AVAILABLE DATA:
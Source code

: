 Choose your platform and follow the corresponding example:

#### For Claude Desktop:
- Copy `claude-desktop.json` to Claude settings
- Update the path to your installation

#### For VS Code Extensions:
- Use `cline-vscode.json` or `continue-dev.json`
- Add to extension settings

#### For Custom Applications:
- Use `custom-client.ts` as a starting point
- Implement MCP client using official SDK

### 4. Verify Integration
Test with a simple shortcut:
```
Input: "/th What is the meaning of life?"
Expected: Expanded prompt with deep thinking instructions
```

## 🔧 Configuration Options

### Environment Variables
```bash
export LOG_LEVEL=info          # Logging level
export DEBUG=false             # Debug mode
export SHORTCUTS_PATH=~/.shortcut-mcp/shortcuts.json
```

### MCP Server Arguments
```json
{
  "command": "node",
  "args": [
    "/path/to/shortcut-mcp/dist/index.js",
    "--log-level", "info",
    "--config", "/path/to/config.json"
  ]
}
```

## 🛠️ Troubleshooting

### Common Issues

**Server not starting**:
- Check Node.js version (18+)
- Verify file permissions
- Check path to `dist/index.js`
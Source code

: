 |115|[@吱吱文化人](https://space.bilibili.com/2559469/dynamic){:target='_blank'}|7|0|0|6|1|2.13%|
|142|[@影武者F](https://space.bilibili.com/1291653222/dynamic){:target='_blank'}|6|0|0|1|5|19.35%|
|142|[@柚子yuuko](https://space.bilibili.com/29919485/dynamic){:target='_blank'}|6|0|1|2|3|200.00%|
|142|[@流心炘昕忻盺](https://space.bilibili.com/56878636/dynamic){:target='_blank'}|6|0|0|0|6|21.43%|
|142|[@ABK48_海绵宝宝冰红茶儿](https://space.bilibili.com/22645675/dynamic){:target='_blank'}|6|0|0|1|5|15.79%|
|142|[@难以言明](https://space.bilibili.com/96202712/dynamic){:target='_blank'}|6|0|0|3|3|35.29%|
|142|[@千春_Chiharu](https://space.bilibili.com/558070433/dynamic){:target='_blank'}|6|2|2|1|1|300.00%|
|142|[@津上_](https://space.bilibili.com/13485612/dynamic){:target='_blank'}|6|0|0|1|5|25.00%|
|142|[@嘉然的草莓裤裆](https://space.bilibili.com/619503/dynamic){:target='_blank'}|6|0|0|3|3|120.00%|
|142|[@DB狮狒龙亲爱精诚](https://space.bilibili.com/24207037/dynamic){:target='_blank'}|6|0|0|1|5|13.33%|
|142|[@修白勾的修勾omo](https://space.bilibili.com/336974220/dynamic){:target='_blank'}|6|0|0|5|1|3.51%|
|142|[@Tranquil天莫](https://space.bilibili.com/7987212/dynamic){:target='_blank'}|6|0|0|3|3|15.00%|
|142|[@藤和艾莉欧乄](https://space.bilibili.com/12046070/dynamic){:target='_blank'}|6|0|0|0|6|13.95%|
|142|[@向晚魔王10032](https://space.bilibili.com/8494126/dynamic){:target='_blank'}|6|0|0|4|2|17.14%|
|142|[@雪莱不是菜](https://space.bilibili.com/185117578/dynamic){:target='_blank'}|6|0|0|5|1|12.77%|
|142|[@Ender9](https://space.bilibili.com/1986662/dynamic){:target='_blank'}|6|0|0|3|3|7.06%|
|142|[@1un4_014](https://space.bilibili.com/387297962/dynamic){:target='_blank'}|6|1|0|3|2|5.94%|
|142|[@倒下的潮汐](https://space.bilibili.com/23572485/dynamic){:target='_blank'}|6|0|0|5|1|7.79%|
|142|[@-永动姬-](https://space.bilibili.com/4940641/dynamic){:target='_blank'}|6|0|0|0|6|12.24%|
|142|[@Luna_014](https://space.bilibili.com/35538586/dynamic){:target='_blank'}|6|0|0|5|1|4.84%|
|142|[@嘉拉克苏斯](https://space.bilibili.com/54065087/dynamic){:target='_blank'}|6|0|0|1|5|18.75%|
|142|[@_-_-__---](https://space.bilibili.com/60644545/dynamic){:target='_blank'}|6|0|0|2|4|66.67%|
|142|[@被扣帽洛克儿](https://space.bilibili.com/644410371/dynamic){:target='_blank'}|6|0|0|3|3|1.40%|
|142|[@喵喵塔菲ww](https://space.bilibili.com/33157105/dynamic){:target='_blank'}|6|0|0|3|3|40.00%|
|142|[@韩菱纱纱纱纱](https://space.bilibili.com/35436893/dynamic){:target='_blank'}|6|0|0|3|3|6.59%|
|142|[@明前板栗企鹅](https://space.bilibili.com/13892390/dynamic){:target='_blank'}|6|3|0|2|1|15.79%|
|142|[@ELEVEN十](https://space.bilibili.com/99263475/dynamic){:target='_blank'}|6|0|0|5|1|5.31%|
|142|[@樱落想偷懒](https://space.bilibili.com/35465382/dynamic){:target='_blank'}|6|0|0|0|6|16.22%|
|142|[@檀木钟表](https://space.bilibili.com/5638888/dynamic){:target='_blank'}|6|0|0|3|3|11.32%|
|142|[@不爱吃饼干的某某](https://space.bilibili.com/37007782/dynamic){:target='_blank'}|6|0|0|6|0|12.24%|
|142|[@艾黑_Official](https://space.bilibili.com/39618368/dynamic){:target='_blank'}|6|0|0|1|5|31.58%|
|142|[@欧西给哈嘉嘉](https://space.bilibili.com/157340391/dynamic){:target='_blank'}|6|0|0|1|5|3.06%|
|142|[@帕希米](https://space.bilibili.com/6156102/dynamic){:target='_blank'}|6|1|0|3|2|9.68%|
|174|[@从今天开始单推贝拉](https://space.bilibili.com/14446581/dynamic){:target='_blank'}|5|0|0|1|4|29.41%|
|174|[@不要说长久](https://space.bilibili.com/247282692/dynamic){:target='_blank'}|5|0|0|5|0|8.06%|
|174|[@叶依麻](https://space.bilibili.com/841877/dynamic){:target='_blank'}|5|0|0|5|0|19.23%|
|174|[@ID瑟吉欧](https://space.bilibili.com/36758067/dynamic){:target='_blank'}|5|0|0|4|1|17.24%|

TASK:
Look for the word "Claude" in the data, then return every line that contains it.

SOLVED EXERCISE:
#### For Claude Desktop:
- Copy `claude-desktop.json` to Claude settings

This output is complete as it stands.